2) Experimentó una gran simpatía por el budismo, porque “no impone ninguna mitología”; quiere decir que se trata de una mera ética: “se puede ser budista y creer en miles de dioses, como del mismo modo, prescindir de todos ellos” (1981). Parece no creer en un dios personal y todopoderoso, aunque en su caso esta conclusión resulta siempre dudosa. Considera a la Trinidad “un monstruo teológico” que “sobrepasa en monstruosidad al dragón y al unicornio” (1983). Sin embargo recuerda, dos años después, que su padre, agnóstico, solía decirle que “el mundo es tan extraño que hasta la idea de la Trinidad es algo posible”.
3) Confiesa una continua resistencia por lo católico, aunque admite que quizá podría ser cristiano. En el catolicismo le disgusta lo que –según él– tiene de político y jerárquico; le atribuye un sentido social pero a la vez una tendencia a la “falta de ética”. Esta declaración se refiere a los conceptos teológicos de mérito, confesión y perdón de los pecados; los califica de inmorales. Su último libro, sin embargo, incluye un terrible poema en el que recupera el aprecio del perdón.

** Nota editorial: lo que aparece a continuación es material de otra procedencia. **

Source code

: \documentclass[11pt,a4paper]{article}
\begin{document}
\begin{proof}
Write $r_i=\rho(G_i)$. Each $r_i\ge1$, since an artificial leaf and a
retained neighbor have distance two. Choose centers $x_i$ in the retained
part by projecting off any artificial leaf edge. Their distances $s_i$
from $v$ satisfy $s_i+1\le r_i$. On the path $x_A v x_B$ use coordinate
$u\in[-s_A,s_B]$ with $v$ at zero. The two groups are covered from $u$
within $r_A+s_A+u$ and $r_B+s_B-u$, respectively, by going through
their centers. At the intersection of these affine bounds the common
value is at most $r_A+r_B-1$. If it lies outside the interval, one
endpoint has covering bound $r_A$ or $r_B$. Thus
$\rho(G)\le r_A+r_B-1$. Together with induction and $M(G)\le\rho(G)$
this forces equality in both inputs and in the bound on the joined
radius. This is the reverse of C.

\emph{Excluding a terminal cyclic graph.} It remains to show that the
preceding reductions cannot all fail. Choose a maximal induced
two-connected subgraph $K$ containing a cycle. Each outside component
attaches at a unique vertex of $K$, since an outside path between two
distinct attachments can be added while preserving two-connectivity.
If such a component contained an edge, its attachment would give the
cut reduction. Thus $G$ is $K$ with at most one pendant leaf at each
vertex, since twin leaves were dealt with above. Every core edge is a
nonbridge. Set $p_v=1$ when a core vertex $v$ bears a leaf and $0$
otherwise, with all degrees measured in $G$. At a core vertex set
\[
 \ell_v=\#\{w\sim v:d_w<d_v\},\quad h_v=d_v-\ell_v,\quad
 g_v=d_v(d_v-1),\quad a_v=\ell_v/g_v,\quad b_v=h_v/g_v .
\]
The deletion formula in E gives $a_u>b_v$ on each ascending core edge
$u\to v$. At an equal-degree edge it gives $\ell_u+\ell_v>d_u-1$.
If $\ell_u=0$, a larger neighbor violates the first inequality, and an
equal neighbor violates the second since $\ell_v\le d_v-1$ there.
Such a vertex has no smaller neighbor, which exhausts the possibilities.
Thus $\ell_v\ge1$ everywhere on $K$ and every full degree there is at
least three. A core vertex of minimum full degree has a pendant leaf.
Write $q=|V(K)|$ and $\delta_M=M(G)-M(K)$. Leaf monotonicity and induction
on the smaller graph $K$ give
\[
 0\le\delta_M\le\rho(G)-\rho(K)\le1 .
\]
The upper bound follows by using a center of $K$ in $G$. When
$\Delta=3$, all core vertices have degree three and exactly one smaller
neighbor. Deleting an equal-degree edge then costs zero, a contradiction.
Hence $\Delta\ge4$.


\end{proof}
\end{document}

4) En una entrevista concedida en 1976 al diario La Opinión, afirma: “Siempre he tenido una admiración muy especial por Cristo”, pero no lo convence lo que ve en él de “político” y “hasta demagógico”. Por eso no le resulta tan simpático como Sócrates o Buda. ¿Habrá que tomar en serio una observación tan superficial? En ese mismo contexto rechaza enseñanzas fundamentales del Evangelio, seguramente porque no las entiende. Allí se refiere a la recompensa prometida a los discípulos: “Muchos de los primeros serán los últimos, y muchos de los últimos serán los primeros” (Mt. 19, 30; Lc. 13, 30); la aseveración le parece injusta y absurda; tampoco comprende la bienaventuranza de los pobres (de espíritu, según el texto de Mt. 5, 3) y se rebela contra la enseñanza evangélica acerca del peligro de las riquezas, y confundido dice: “Menos entiendo esa idea miserable de que los ricos no entrarán al Reino de los Cielos porque aquí en la Tierra ya recibieron su recompensa”.
Detrás de sus dichos se ocultan, probablemente, sus vacilaciones y aquella “admiración” que reconoce habrá sido l’antica fame de la que habla el Dante (Paraíso XXXI, 105), la búsqueda –a su modo– del Rostro de Cristo.

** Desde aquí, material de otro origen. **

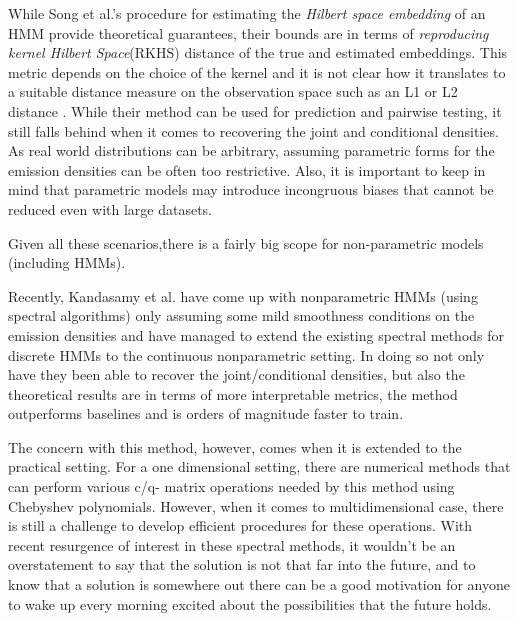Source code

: While Song et al.'s \cite{ref20} procedure for estimating the \textit{Hilbert space embedding} of an HMM provide theoretical guarantees, their bounds are in terms of \textit{reproducing kernel Hilbert Space}(RKHS) distance of the true and estimated embeddings. This metric depends on the choice of the kernel and it is not clear how it translates to a suitable distance measure on the observation space such as an L1 or L2 distance \cite{ref27}. While their method can be used for prediction and pairwise testing, it still falls behind when it comes to recovering the joint and conditional densities. 
\newline
\newline
As real world distributions can be arbitrary, assuming parametric forms for the emission densities can be often too restrictive. Also, it is important to keep in mind that parametric models may introduce incongruous biases that cannot be reduced even with large datasets. 

Given all these scenarios,there is a fairly big scope for non-parametric models (including HMMs).

Recently, Kandasamy et al.\cite{ref27} have come up with nonparametric HMMs (using spectral algorithms) only assuming some mild smoothness conditions on the emission densities and have managed to extend the existing spectral methods for discrete HMMs to the continuous nonparametric setting. In doing so not only have they been able to recover the
joint/conditional densities, but also the theoretical results are in terms of more interpretable metrics, the
method outperforms baselines and is orders of magnitude faster to train.

The concern with this method, however, comes when it is extended to the practical setting.\newline
For a one dimensional setting, there are numerical methods that can perform various c/q- matrix operations needed by this method using Chebyshev polynomials.
However, when it comes to multidimensional case, there is still a challenge to develop efficient procedures for these operations.\newline 
With recent resurgence of interest in these spectral methods, it wouldn't be an overstatement to say that the solution is not that far into the future, and to know that a solution is somewhere out there can be a good motivation for anyone to wake up every morning excited about the possibilities that the future holds.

5) En la cuestión acerca del sentido de la vida aparece claro que Borges no fue un filósofo, sino un escritor que equipara el vivir con el soñar. Son numerosas sus declaraciones sobre la muerte. Por ejemplo: “el optimismo, para mí, es creer en la muerte” (1984); siento una gran esperanza por ella… con ella podré recuperar la oscuridad en toda su plenitud” (1977). “Si hay inmortalidad entonces la muerte es una broma… francamente estoy harto de ser Borges”. Oscila varias veces en sus opiniones acerca de un posible más allá: “Estoy seguro de que no hay nada después de la muerte” (1974). “Espero ser aniquilado y después olvidado. Mi padre siempre dijo que quería morir cuerpo y alma; comparto esa esperanza y esa impaciencia” (1983). “Puede ser que haya otra vida, por qué no… aunque no sé si es una ilusión recomendable” (1985).
Las contradicciones registradas merecen, cada una, el estudio cuidadoso en su contexto y, por otra parte, comparar esas declaraciones en reportajes con lo que pueda surgir de su poesía y de su obra de ficción. Yo no soy competente para semejante investigación, por lo tanto propongo esta modesta síntesis ateniéndome a sus dichos ut sonant.

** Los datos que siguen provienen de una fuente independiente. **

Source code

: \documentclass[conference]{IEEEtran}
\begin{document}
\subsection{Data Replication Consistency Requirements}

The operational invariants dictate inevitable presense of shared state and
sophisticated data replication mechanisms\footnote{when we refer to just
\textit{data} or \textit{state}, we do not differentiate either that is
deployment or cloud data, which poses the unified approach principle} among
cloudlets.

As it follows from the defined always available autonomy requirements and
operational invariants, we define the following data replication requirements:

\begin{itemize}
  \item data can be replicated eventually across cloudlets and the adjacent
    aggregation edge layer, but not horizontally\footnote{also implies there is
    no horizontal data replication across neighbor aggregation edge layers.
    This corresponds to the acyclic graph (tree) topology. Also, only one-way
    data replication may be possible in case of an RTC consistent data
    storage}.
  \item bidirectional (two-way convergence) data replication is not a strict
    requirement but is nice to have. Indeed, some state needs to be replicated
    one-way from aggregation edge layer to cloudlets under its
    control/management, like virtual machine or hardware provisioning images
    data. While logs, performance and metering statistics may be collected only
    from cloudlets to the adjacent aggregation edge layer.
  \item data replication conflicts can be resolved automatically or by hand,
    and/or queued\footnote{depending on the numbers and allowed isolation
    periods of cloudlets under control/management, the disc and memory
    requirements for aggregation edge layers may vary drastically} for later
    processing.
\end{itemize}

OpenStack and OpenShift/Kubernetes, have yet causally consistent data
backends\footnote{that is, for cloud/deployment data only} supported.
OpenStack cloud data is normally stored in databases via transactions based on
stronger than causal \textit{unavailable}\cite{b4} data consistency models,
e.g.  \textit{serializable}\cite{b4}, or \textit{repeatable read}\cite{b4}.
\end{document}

II. Un dato importante para acercarnos a la dimensión religiosa de la personalidad de Borges es la atracción que experimentó por la mística judía, o más bien por la Cábala. A los 16 años leyó la novela Der Golem de Gustav Meyrink, obra de 1915 que se basa en un cuento del rabino Judah Löw ben Bezulel, de Praga. Quedó fascinado por esa especie de ocultismo nominalista y en su precioso poema “El Golem” recrea el episodio de la animación del muñeco, que se hace posible porque el rabino “se dio a permutaciones y a complejas variaciones y al fin pronunció el Nombre que es la Clave…” Ese Nombre es el que sabía Adán en el Jardín, que el pecado borró y perdieron las generaciones. Borges concluye: “¿Quién nos dirá las cosas que sentía Dios, al mirar a su rabino en Praga?”. Asocio ese asomo cabalístico al misterio a lo que dice en “El tótem” (Atlas, 1984), que la foto del facsímil de un ídolo canadiense es “sombra de la sombra de una sombra”.
Es notable que también Güiraldes y Marechal hayan experimentado la misma tentación y hayan incursionado en los secretos cabalísticos. Borges conocía a Santa Teresa de Jesús y a San Juan de la Cruz, pero no le dijeron nada en cuanto a las riquezas de una mística realista que es desarrollo de la fe y del amor. En Ficciones incluye un texto titulado “Tres versiones de Judas”, en el que sigue una obra del sueco Nils Runeberg y presenta la traición de Judas como un sacrificio condigno y necesario; identifica al traidor con el Verbo Encarnado, que para salvarnos eligió ser Judas. Esta manipulación extravagante está maravillosamente escrita. Pienso que, después de todo, Borges era un gnóstico; lo acerca al gnosticismo su concepción de la literatura: la ficción es la realidad; vivir es soñar.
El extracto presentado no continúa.